Momenti della verità e irritants nelle imprese culturali
Conoscenza, esperienza e racconto sono i tre momenti della verità all’interno di una filiera che anche le imprese culturali seguono. Lo spiega Irene Sanesi.
Chi si occupa di arte e cultura deve (assolutamente) conoscere i momenti della verità e gli irritants. Di cosa si tratta? Appannaggio del marketing, sono strumenti di conoscenza e possono con grande efficacia cambiare la consapevolezza del rapporto fra l’impresa culturale e i suoi portatori di interesse, gli utenti in primis. Ma non solo: finanziatori (utilissima la loro conoscenza nel fundraising, ad esempio: lo spiego nel mio e-book sulla raccolta fondi “give back”), soci, clienti, fornitori, collaboratori e operatori. Tutte persone e, in quanto tali, umani, con la loro sfera emozionale e le loro aspettative.

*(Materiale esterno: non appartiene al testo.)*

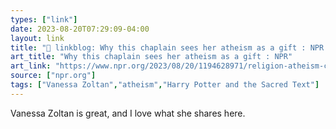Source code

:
 ```yaml
---
types: ["link"]
date: 2023-08-20T07:29:09-04:00
layout: link
title: "🔗 linkblog: Why this chaplain sees her atheism as a gift : NPR'"
art_title: "Why this chaplain sees her atheism as a gift : NPR"
art_link: "https://www.npr.org/2023/08/20/1194628971/religion-atheism-chaplin"
source: ["npr.org"]
tags: ["Vanessa Zoltan","atheism","Harry Potter and the Sacred Text"]
---
```

Vanessa Zoltan is great, and I love what she shares here.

Il momento della verità rappresenta quel momento in cui l’utente (inteso in senso ampio come donatore, cliente, collaboratore ecc.) entra in contatto con l’impresa culturale. Quasi come nel Giano bifronte, gli irritants definiscono la reazione che scaturisce quando non viene soddisfatta l’aspettativa dell’utente.
“L’impresa culturale deve imparare a riconoscere i momenti della verità nella filiera: conoscenza, esperienza, racconto”.

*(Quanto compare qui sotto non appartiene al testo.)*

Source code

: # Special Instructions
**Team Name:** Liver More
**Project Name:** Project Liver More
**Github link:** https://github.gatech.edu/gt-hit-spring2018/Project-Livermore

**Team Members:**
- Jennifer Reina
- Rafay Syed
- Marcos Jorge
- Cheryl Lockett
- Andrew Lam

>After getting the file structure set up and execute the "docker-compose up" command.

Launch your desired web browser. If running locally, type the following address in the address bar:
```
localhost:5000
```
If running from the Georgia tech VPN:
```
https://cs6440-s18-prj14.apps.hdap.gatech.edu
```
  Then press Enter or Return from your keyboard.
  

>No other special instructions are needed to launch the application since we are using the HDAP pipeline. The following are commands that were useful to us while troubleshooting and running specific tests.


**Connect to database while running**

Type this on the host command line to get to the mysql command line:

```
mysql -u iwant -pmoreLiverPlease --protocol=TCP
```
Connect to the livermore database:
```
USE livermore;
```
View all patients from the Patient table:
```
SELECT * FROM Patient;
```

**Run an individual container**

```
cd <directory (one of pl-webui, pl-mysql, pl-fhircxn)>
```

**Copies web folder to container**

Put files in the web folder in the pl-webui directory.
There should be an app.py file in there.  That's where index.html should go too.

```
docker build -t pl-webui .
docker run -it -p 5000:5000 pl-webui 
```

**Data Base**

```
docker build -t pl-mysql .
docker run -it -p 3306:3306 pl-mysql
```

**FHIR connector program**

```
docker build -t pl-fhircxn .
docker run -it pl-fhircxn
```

I momenti della verità sono in particolare tre:
ZMOT o ZeroMOT (MOT sta per “Moment Of Truth”): è la fase propedeutica a una scelta, la fase della ricerca, quando si ricevono i primi stimoli e le prime informazioni sull’istituzione/impresa; questo momento può consistere nella biglietteria del museo, ma molto più spesso oggi lo ZMOT è rappresentato dal web e dai social con un’evoluzione continua (pensate solo a come si è ridotto il tempo dell’attenzione, sempre più visiva, con l’arrivo di Instagram). L’utente naviga, si collega, osserva, valuta. E poi sceglie, o non sceglie.

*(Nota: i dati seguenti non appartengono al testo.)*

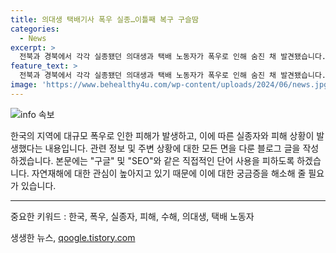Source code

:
 ```yaml
---
title: 의대생 택배기사 폭우 실종…이틀째 복구 구슬땀
categories:
  - News
excerpt: >
  전북과 경북에서 각각 실종됐던 의대생과 택배 노동자가 폭우로 인해 숨진 채 발견됐습니다. 폭우가 휩쓸린 마을에서는 구슬땀을 흘리며 터전을 되찾기 위한 노력이 계속됩니다. 의대생은 동아리 MT 중인 도중 실종되었고, 택배 노동자는 차량 사고로 실종됐습니다. 수해 현장에서는 이틀째 복구 작업이 진행되고 있으며, 더 많은 시간이 필요해 보입니다.
feature_text: >
  전북과 경북에서 각각 실종됐던 의대생과 택배 노동자가 폭우로 인해 숨진 채 발견됐습니다. 폭우가 휩쓸린 마을에서는 구슬땀을 흘리며 터전을 되찾기 위한 노력이 계속됩니다. 의대생은 동아리 MT 중인 도중 실종되었고, 택배 노동자는 차량 사고로 실종됐습니다. 수해 현장에서는 이틀째 복구 작업이 진행되고 있으며, 더 많은 시간이 필요해 보입니다.
image: 'https://www.behealthy4u.com/wp-content/uploads/2024/06/news.jpg'
---
```


<p><img src="https://www.behealthy4u.com/wp-content/uploads/2024/06/news.jpg" alt="info 속보" /></p>

<p>한국의 지역에 대규모 폭우로 인한 피해가 발생하고, 이에 따른 실종자와 피해 상황이 발생했다는 내용입니다. 관련 정보 및 주변 상황에 대한 모든 면을 다룬 블로그 글을 작성하겠습니다. 본문에는 "구글" 및 "SEO"와 같은 직접적인 단어 사용을 피하도록 하겠습니다. 자연재해에 대한 관심이 높아지고 있기 때문에 이에 대한 궁금증을 해소해 줄 필요가 있습니다.</p>

<hr />

<p>중요한 키워드 : 한국, 폭우, 실종자, 피해, 수해, 의대생, 택배 노동자</p>
생생한 뉴스, <a href="https://qoogle.tistory.com" rel="dofollow">qoogle.tistory.com</a>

FMOT o FirstMOT: quando l’utente prende una decisione e fa una scelta (acquistare un bene o un servizio, fare una donazione ecc.). A seguito della scelta, l’utente vive un’esperienza, che può avere i suoi irritants, e decide di condividerla con gli altri in una cerchia più o meno ristretta (pensate sempre a Instagram e alle sue storie).
SMOT o SecondMOT: potrebbe anche tradursi nel WOM, “Words of Mouth”, quel passaparola che può essere una brezza leggera o un vento burrascoso a seconda (ancora una volta) della presenza o meno di irritants.
È come se fossimo continuamente sotto l’influsso di Eolo, in un circolo che si autoalimenta: il SecondMOT alimenta e influenza lo ZeroMOT del prossimo utente, e il giro ricomincia. Se già non l’ha fatto, all’impresa culturale non resta che imparare a riconoscere i momenti della verità nella filiera: conoscenza, esperienza, racconto. Una filiera che conta tanto nella costruzione di senso, reputazione e sviluppo dell’impresa stessa.